> [HOW TO COMPLETE THIS TASK]:
Write out exactly the lines from the one containing "1.先模拟一下MD平台的梦幻模拟战项目,快速制作原型。" to the end of the material, both ends included, and nothing else. Leave pictures out.

▼

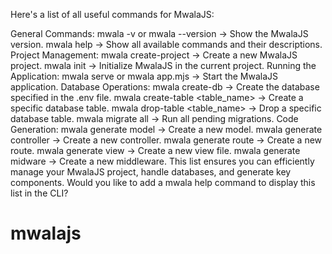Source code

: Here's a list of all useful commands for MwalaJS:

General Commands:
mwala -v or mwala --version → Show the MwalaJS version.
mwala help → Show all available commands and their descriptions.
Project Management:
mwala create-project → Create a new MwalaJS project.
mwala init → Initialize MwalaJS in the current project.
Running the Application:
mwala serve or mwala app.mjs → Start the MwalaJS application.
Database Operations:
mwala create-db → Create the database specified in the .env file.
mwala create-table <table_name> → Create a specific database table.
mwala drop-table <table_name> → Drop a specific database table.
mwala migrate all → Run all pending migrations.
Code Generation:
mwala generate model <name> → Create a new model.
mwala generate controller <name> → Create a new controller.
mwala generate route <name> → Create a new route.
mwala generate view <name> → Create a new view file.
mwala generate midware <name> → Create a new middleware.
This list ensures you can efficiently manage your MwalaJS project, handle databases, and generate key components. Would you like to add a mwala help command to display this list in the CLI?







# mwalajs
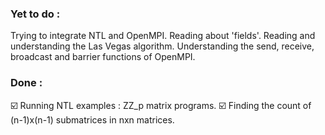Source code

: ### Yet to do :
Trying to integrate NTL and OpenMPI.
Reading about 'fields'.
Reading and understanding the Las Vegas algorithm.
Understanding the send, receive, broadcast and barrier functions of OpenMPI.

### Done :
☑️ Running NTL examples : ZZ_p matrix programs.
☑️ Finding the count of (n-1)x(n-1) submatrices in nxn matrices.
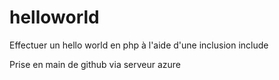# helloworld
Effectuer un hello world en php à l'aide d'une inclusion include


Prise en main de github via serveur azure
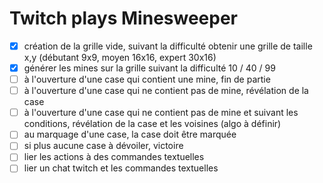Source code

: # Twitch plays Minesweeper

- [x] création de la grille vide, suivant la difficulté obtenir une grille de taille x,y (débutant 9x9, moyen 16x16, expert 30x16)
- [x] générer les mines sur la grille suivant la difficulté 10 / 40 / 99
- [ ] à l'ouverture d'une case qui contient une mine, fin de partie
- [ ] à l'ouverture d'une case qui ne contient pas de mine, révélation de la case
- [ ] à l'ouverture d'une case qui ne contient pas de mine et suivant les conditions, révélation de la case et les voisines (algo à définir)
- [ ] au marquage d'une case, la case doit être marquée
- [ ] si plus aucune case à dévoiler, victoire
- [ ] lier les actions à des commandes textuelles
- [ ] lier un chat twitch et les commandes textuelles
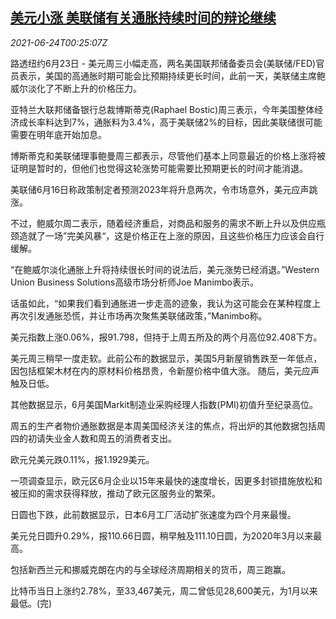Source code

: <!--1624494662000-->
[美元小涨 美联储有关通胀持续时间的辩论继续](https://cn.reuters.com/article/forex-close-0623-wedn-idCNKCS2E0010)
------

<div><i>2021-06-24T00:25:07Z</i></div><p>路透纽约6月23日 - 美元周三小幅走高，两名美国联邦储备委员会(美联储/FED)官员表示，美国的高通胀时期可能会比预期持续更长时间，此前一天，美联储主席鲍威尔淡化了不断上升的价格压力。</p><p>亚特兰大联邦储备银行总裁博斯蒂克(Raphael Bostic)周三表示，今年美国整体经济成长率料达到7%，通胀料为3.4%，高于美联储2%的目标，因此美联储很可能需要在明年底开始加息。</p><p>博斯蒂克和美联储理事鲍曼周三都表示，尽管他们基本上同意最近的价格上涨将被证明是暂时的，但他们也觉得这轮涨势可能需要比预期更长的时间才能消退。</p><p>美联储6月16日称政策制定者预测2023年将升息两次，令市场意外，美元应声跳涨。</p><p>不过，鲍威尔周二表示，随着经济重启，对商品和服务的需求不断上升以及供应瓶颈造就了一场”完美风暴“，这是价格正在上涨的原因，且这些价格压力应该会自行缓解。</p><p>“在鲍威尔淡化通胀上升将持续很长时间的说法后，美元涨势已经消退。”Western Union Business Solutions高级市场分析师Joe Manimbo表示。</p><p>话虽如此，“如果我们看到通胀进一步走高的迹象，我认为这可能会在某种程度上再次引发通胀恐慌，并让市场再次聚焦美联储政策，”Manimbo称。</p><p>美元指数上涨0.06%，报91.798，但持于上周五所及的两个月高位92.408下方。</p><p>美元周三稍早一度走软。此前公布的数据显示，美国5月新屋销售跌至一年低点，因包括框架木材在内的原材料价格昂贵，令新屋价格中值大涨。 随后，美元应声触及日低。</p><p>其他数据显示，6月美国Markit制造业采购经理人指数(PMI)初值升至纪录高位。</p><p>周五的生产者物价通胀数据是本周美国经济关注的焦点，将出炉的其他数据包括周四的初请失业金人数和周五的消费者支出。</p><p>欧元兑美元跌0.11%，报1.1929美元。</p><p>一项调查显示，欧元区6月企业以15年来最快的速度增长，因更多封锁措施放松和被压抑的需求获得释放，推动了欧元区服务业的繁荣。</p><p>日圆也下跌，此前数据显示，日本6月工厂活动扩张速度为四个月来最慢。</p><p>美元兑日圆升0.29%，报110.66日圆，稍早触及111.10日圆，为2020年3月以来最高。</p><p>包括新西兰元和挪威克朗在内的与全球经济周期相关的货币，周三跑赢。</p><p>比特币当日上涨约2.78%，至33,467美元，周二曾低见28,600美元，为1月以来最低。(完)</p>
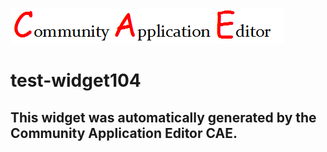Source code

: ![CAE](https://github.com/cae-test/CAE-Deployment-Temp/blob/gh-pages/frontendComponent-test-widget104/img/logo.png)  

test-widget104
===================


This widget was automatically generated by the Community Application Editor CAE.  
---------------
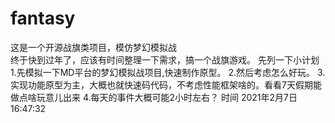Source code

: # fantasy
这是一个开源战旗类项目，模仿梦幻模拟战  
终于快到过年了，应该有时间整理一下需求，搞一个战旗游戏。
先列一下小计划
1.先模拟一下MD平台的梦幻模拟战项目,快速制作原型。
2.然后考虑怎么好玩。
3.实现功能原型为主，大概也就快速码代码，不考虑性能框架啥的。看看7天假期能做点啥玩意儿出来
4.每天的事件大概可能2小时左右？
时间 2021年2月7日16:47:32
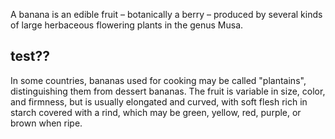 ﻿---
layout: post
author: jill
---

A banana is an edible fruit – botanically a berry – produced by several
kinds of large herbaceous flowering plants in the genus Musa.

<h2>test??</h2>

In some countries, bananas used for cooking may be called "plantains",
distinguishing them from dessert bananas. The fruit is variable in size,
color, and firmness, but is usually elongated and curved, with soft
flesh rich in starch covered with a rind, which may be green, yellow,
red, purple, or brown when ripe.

▲

> [EXERCISE OUTPUT]:
1.先模拟一下MD平台的梦幻模拟战项目,快速制作原型。
2.然后考虑怎么好玩。
3.实现功能原型为主，大概也就快速码代码，不考虑性能框架啥的。看看7天假期能做点啥玩意儿出来
4.每天的事件大概可能2小时左右？
时间 2021年2月7日16:47:32
 ﻿---
layout: post
author: jill
---

A banana is an edible fruit – botanically a berry – produced by several
kinds of large herbaceous flowering plants in the genus Musa.

<h2>test??</h2>

In some countries, bananas used for cooking may be called "plantains",
distinguishing them from dessert bananas. The fruit is variable in size,
color, and firmness, but is usually elongated and curved, with soft
flesh rich in starch covered with a rind, which may be green, yellow,
red, purple, or brown when ripe.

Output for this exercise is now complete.